The stretch wanted below opens at the line containing "To get it working" and closes at the line containing "ao meu mundo". Please return it exactly, with no other lines.

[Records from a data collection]
'''

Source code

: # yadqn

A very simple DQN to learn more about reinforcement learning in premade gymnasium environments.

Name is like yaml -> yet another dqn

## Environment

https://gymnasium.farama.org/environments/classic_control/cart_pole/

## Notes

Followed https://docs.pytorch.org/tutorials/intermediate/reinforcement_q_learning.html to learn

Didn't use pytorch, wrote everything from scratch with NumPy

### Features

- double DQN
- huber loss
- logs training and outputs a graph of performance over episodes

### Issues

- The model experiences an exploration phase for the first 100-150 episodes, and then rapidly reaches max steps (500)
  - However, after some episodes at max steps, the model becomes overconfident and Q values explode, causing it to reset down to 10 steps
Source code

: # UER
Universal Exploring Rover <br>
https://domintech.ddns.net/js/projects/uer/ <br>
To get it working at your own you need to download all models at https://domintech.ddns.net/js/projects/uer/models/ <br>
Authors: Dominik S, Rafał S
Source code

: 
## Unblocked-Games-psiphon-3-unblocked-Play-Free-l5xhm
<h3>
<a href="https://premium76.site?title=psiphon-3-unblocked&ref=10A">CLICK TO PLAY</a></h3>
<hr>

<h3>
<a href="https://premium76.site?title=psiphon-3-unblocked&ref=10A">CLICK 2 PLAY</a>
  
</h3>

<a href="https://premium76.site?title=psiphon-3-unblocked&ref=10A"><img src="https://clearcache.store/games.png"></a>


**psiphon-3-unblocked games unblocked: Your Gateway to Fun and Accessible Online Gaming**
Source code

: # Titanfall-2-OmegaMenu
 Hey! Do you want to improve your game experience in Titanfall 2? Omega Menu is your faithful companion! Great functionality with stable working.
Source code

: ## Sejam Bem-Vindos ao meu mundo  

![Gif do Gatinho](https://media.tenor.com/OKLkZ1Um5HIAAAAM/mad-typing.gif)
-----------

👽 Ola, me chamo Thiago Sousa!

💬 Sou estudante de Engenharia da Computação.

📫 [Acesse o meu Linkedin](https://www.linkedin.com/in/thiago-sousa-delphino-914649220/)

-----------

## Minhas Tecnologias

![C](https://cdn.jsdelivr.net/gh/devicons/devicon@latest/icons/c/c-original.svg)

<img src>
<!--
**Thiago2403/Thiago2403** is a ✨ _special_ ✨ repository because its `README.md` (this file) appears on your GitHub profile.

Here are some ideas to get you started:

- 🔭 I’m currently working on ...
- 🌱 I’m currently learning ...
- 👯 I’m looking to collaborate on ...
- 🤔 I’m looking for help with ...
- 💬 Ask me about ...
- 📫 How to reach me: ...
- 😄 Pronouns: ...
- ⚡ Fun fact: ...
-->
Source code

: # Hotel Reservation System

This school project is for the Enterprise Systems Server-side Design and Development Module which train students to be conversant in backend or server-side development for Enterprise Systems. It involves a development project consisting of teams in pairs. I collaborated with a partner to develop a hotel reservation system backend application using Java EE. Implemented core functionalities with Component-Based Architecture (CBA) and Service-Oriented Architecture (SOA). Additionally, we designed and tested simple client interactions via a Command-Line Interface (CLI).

'''

**Your response:**
To get it working at your own you need to download all models at https://domintech.ddns.net/js/projects/uer/models/ <br>
Authors: Dominik S, Rafał S
Source code

: 
## Unblocked-Games-psiphon-3-unblocked-Play-Free-l5xhm
<h3>
<a href="https://premium76.site?title=psiphon-3-unblocked&ref=10A">CLICK TO PLAY</a></h3>
<hr>

<h3>
<a href="https://premium76.site?title=psiphon-3-unblocked&ref=10A">CLICK 2 PLAY</a>
  
</h3>

<a href="https://premium76.site?title=psiphon-3-unblocked&ref=10A"><img src="https://clearcache.store/games.png"></a>


**psiphon-3-unblocked games unblocked: Your Gateway to Fun and Accessible Online Gaming**
Source code

: # Titanfall-2-OmegaMenu
 Hey! Do you want to improve your game experience in Titanfall 2? Omega Menu is your faithful companion! Great functionality with stable working.
Source code

: ## Sejam Bem-Vindos ao meu mundo  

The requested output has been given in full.